Provocative and profound, Sebastian Faulks’s dazzling novel journeys across continents and time to explore the chaos created by love, separation and missed opportunities. From the pain and drama of these highly particular lives emerges a mysterious consolation: the chance to feel your heart beat in someone else’s life.
Which doesn’t really tell you very much I think. And is also a bit pretentious to my mind which is a real shame and would certainly have put me off if I hadn’t been seduced by the cover, intrigued by the structure and caught up in the first story before I really started paying attention.
Why did I want to read it?
See above. Plus I like Sebastian Faulks and as far as I am concerned he gets away with a lot on the strength of Birdsong. I have quite a few of his books but I think this is only the second I’ve read, which is interesting (to me at least).

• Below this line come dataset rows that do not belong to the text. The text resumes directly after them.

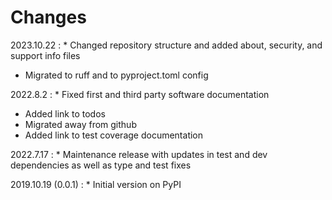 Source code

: # Changes

2023.10.22
:    * Changed repository structure and added about, security, and support info files
* Migrated to ruff and to pyproject.toml config

2022.8.2
:    * Fixed first and third party software documentation
* Added link to todos
* Migrated away from github
* Added link to test coverage documentation

2022.7.17
:    * Maintenance release with updates in test and dev dependencies as well as type and test fixes

2019.10.19 (0.0.1)
:    * Initial version on PyPI
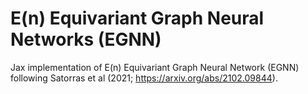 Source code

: # E(n) Equivariant Graph Neural Networks (EGNN)

Jax implementation of E(n) Equivariant Graph Neural Network (EGNN) following Satorras et al (2021; https://arxiv.org/abs/2102.09844). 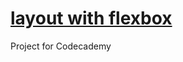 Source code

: # [layout with flexbox](https://jamesllllllllll.github.io/layout-with-flexbox/)

 Project for Codecademy
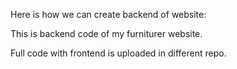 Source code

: Here is how we can create backend of website:

This is backend code of my furniturer website.

Full code with frontend is uploaded in different repo.
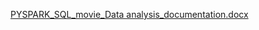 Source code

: [PYSPARK_SQL_movie_Data analysis_documentation.docx](https://github.com/user-attachments/files/18615041/PYSPARK_SQL_movie_Data.analysis_documentation.docx)
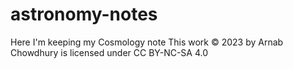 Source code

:# astronomy-notes
Here I'm keeping my Cosmology note
This work © 2023 by Arnab Chowdhury is licensed under CC BY-NC-SA 4.0 
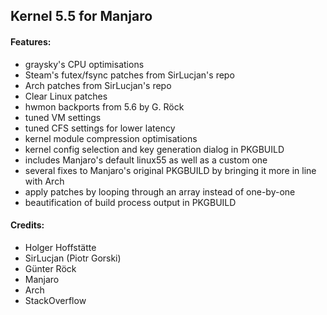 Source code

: ## Kernel 5.5 for Manjaro
#### Features:
- graysky's CPU optimisations
- Steam's futex/fsync patches from SirLucjan's repo
- Arch patches from SirLucjan's repo
- Clear Linux patches
- hwmon backports from 5.6 by G. Röck
- tuned VM settings
- tuned CFS settings for lower latency
- kernel module compression optimisations
- kernel config selection and key generation dialog in PKGBUILD
- includes Manjaro's default linux55 as well as a custom one
- several fixes to Manjaro's original PKGBUILD by bringing it more in line with Arch
- apply patches by looping through an array instead of one-by-one
- beautification of build process output in PKGBUILD

#### Credits:
- Holger Hoffstätte
- SirLucjan (Piotr Gorski)
- Günter Röck
- Manjaro
- Arch
- StackOverflow
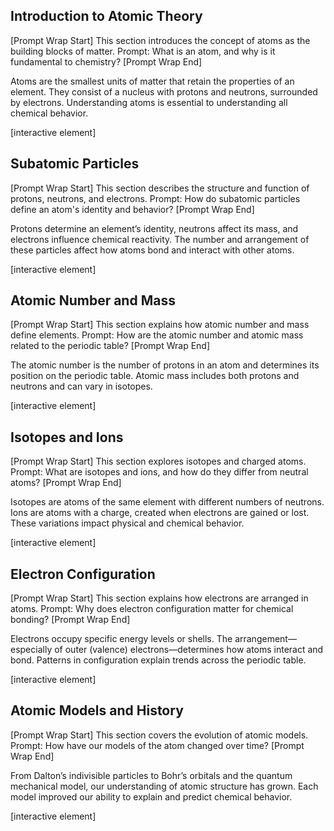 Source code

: ## Introduction to Atomic Theory

\[Prompt Wrap Start]
This section introduces the concept of atoms as the building blocks of matter. Prompt: What is an atom, and why is it fundamental to chemistry?
\[Prompt Wrap End]

Atoms are the smallest units of matter that retain the properties of an element. They consist of a nucleus with protons and neutrons, surrounded by electrons. Understanding atoms is essential to understanding all chemical behavior.

\[interactive element]

## Subatomic Particles

\[Prompt Wrap Start]
This section describes the structure and function of protons, neutrons, and electrons. Prompt: How do subatomic particles define an atom's identity and behavior?
\[Prompt Wrap End]

Protons determine an element’s identity, neutrons affect its mass, and electrons influence chemical reactivity. The number and arrangement of these particles affect how atoms bond and interact with other atoms.

\[interactive element]

## Atomic Number and Mass

\[Prompt Wrap Start]
This section explains how atomic number and mass define elements. Prompt: How are the atomic number and atomic mass related to the periodic table?
\[Prompt Wrap End]

The atomic number is the number of protons in an atom and determines its position on the periodic table. Atomic mass includes both protons and neutrons and can vary in isotopes.

\[interactive element]

## Isotopes and Ions

\[Prompt Wrap Start]
This section explores isotopes and charged atoms. Prompt: What are isotopes and ions, and how do they differ from neutral atoms?
\[Prompt Wrap End]

Isotopes are atoms of the same element with different numbers of neutrons. Ions are atoms with a charge, created when electrons are gained or lost. These variations impact physical and chemical behavior.

\[interactive element]

## Electron Configuration

\[Prompt Wrap Start]
This section explains how electrons are arranged in atoms. Prompt: Why does electron configuration matter for chemical bonding?
\[Prompt Wrap End]

Electrons occupy specific energy levels or shells. The arrangement—especially of outer (valence) electrons—determines how atoms interact and bond. Patterns in configuration explain trends across the periodic table.

\[interactive element]

## Atomic Models and History

\[Prompt Wrap Start]
This section covers the evolution of atomic models. Prompt: How have our models of the atom changed over time?
\[Prompt Wrap End]

From Dalton’s indivisible particles to Bohr’s orbitals and the quantum mechanical model, our understanding of atomic structure has grown. Each model improved our ability to explain and predict chemical behavior.

\[interactive element]
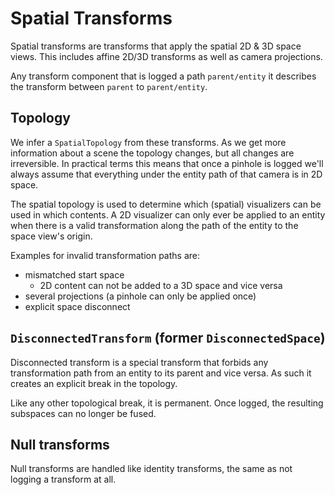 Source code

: # Spatial Transforms

Spatial transforms are transforms that apply the spatial 2D & 3D space views.
This includes affine 2D/3D transforms as well as camera projections.

Any transform component that is logged a path `parent/entity` it describes the
transform between `parent` to `parent/entity`.


## Topology
We infer a `SpatialTopology` from these transforms.
As we get more information about a scene the topology changes, but all changes are irreversible.
In practical terms this means that once a pinhole is logged we'll always assume that everything under
the entity path of that camera is in 2D space.

The spatial topology is used to determine which (spatial) visualizers can be used in which contents.
A 2D visualizer can only ever be applied to an entity when there is a valid transformation
along the path of the entity to the space view's origin.

Examples for invalid transformation paths are:
* mismatched start space
  * 2D content can not be added to a 3D space and vice versa
* several projections (a pinhole can only be applied once)
* explicit space disconnect

## `DisconnectedTransform` (former `DisconnectedSpace`)
Disconnected transform is a special transform that forbids any transformation path
from an entity to its parent and vice versa.
As such it creates an explicit break in the topology.

Like any other topological break, it is permanent. Once logged, the resulting subspaces can no longer be fused.

## Null transforms
Null transforms are handled like identity transforms, the same as not logging a transform at all.

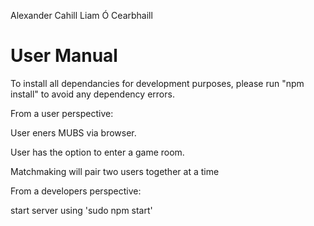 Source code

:  
 
Alexander Cahill Liam Ó Cearbhaill

# User Manual


To install all dependancies for development purposes, please run "npm install" to avoid any dependency errors.

From a user perspective:

User eners MUBS via browser.

User has the option to enter a game room.

Matchmaking will pair two users together at a time

From a developers perspective:

start server using 'sudo npm start'
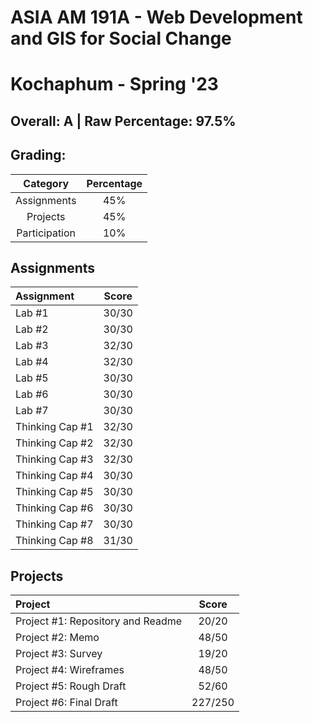 # ASIA AM 191A - Web Development and GIS for Social Change

# Kochaphum - Spring '23

## Overall: A | Raw Percentage: 97.5%

## Grading:

|   Category    | Percentage |
| :-----------: | :--------: |
|  Assignments  |    45%     |
|   Projects    |    45%     |
| Participation |    10%     |

## Assignments

| Assignment      | Score |
| :-------------- | :---: |
| Lab #1          | 30/30 |
| Lab #2          | 30/30 |
| Lab #3          | 32/30 |
| Lab #4          | 32/30 |
| Lab #5          | 30/30 |
| Lab #6          | 30/30 |
| Lab #7          | 30/30 |
| Thinking Cap #1 | 32/30 |
| Thinking Cap #2 | 32/30 |
| Thinking Cap #3 | 32/30 |
| Thinking Cap #4 | 30/30 |
| Thinking Cap #5 | 30/30 |
| Thinking Cap #6 | 30/30 |
| Thinking Cap #7 | 30/30 |
| Thinking Cap #8 | 31/30 |

## Projects

| Project                           |  Score  |
| :-------------------------------- | :-----: |
| Project #1: Repository and Readme |  20/20  |
| Project #2: Memo                  |  48/50  |
| Project #3: Survey                |  19/20  |
| Project #4: Wireframes            |  48/50  |
| Project #5: Rough Draft           |  52/60  |
| Project #6: Final Draft           | 227/250 |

I was also fascinated to see how this would stack up against A Visit from the Goon Squad which is also a book of linked stories creating a novel and which I absolutely adored and have to thank Silvery Dude for recommending to me (he actually went on about it a lot to anyone within hearing distance but is forgiven because he was right).
What did I think about it?
Well. The first thing to say is that it didn’t work as a novel for me. I think the links between the stories were too tenuous for me to easily pick up (and I like to think I’m the kind of reader who does the whole “wait a minute, is that a connection?” thing more often than not). I spotted a couple of them but not enough to pull it together in a coherent whole.
But, I actually really enjoyed all of the stories, in particular the first one “A Different Man” which starts in 1938 and takes in WWII and its aftermath, and (funnily enough, a bit of bookending) the last one “You Next Time” which starts in 1971 and tells a tale set in the music industry of the time, and which I found lovely and very moving and rather sad and made me want to listen to early Joni Mitchell.
So very much worth spending time with but for this reader a collection of accomplished short stories, not a novel.